Now let's be fair--unless you're in a school of ed or sociology department (might as well say it)--are your colleagues really in this business? What leads you to believe that they're promoting the idea that reflexive distrust or despair with their society is smart? Are they making the kids read Rawls but not Nozick or what?

Eddie said...

"I'm thinking of social conservatism understood as the idea that what makes a practice or social arrangement right and good is it's being the way things are done and have been done."

I agree that this isn't a very attractive position, and it is one of the jobs of the university to challenge it. But trusting in something because it is the way things have been done is different than claiming that something is right because that is the way things have been done. The former position need not claim to understand what makes something right; it only needs to affirm the world which seems to come forth from it.

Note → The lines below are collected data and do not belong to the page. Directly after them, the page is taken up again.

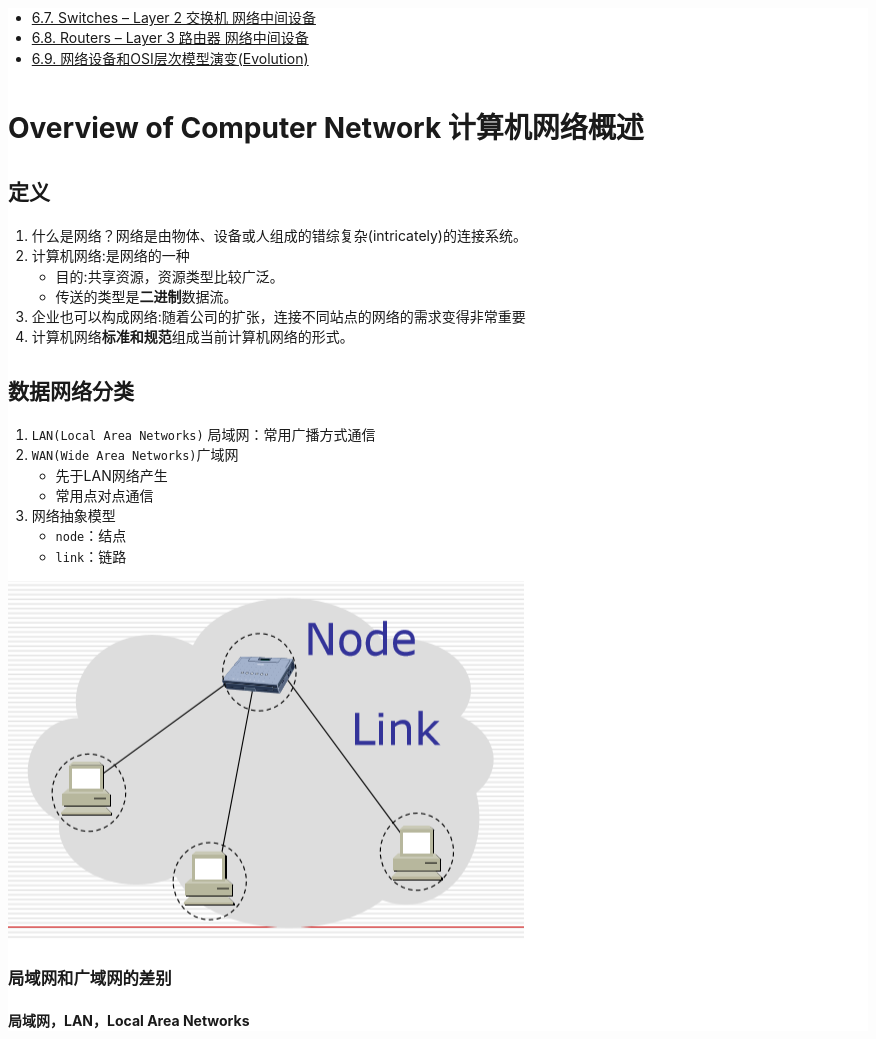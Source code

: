   - [6.7. Switches – Layer 2 交换机 网络中间设备](#67-switches--layer-2-交换机-网络中间设备)
  - [6.8. Routers – Layer 3 路由器 网络中间设备](#68-routers--layer-3-路由器-网络中间设备)
  - [6.9. 网络设备和OSI层次模型演变(Evolution)](#69-网络设备和osi层次模型演变evolution)



# Overview of Computer Network 计算机网络概述

## 定义

1. 什么是网络？网络是由物体、设备或人组成的错综复杂(intricately)的连接系统。
2. 计算机网络:是网络的一种
   + 目的:共享资源，资源类型比较广泛。
   + 传送的类型是**二进制**数据流。
3. 企业也可以构成网络:随着公司的扩张，连接不同站点的网络的需求变得非常重要
4. 计算机网络**标准和规范**组成当前计算机网络的形式。

## 数据网络分类

1. `LAN(Local Area Networks)` 局域网：常用广播方式通信
2. `WAN(Wide Area Networks)`广域网
   + 先于LAN网络产生
   + 常用点对点通信
3. 网络抽象模型
   + `node`：结点
   + `link`：链路

![](Overview.assets/1.png)

### 局域网和广域网的差别

#### 局域网，LAN，Local Area Networks
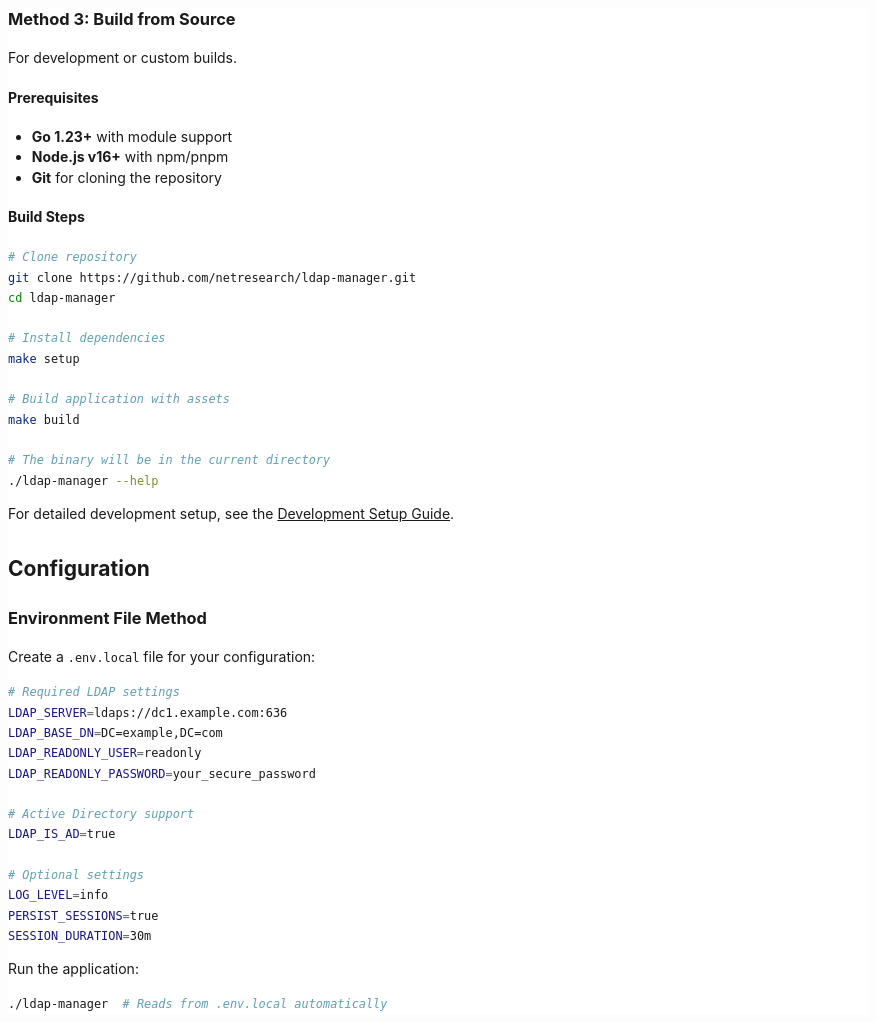 ### Method 3: Build from Source

For development or custom builds.

#### Prerequisites

- **Go 1.23+** with module support
- **Node.js v16+** with npm/pnpm
- **Git** for cloning the repository

#### Build Steps

```bash
# Clone repository
git clone https://github.com/netresearch/ldap-manager.git
cd ldap-manager

# Install dependencies
make setup

# Build application with assets
make build

# The binary will be in the current directory
./ldap-manager --help
```

For detailed development setup, see the [Development Setup Guide](../development/setup.md).

## Configuration

### Environment File Method

Create a `.env.local` file for your configuration:

```bash
# Required LDAP settings
LDAP_SERVER=ldaps://dc1.example.com:636
LDAP_BASE_DN=DC=example,DC=com
LDAP_READONLY_USER=readonly
LDAP_READONLY_PASSWORD=your_secure_password

# Active Directory support
LDAP_IS_AD=true

# Optional settings
LOG_LEVEL=info
PERSIST_SESSIONS=true
SESSION_DURATION=30m
```

Run the application:

```bash
./ldap-manager  # Reads from .env.local automatically
```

As a philosopher, I am drawn to peer into the heavens and below the earth, but I also am sympathetic with the common suspicion that such efforts are likely to be in vain, and could even be dangerous. As you've said, most people have encountered teachers who are dismissive and patronizing, which makes it less likely that they will pursue learning beyond the needs of their profession. I would add that they see these teachers (sophists) as trying to sell them something that they instinctively turn away from. We might both wish that they would pursue their education to the point of being able to call the sophists out, but I am content with the quality of their instincts.

A resistance to argument then is the opposite of gullibility. It is a stubbornness that is sometimes unfortunate and sometimes healthy. It is not exactly ignorant either, even if it is inarticulate, because it is grounded in a deep familiarity with one's own.

Just as there is a conservative prejudice against change, there is also a progressive prejudice that assumes every innovation to be an improvement. What disturbs me most about this prejudice is how much it takes for granted; it acts as if the accomplishments of the past will simply remain in place while we rearrange our social beliefs and practices. This is the flaw I find in the so-called Blue Staters (better would be something like Blue Urbanites), and I consider it no better than the flaws you find in the Red Staters.

As to my colleagues, I do not think that they are terribly corrupting, but I also teach at a campus that is conservative by academic standards, i.e., most of them probably voted for Kerry, but without the sentiment that he needed to be more to the Left. Nonetheless, I find most of them to be remarkably dull and ignorant (to use your words) when it comes to politics. Most of them, for example, have little grasp of economics, liberal or conservative. They also have little sense of European political history, including the history of liberalism. They read the New York Times and listen to NPR and consider themselves informed.

They also lack piety toward the culture that sustains them. They are happy to be the gadfly, but would not recognize the argument of the Laws in the Crito concerning the obedience that they owe.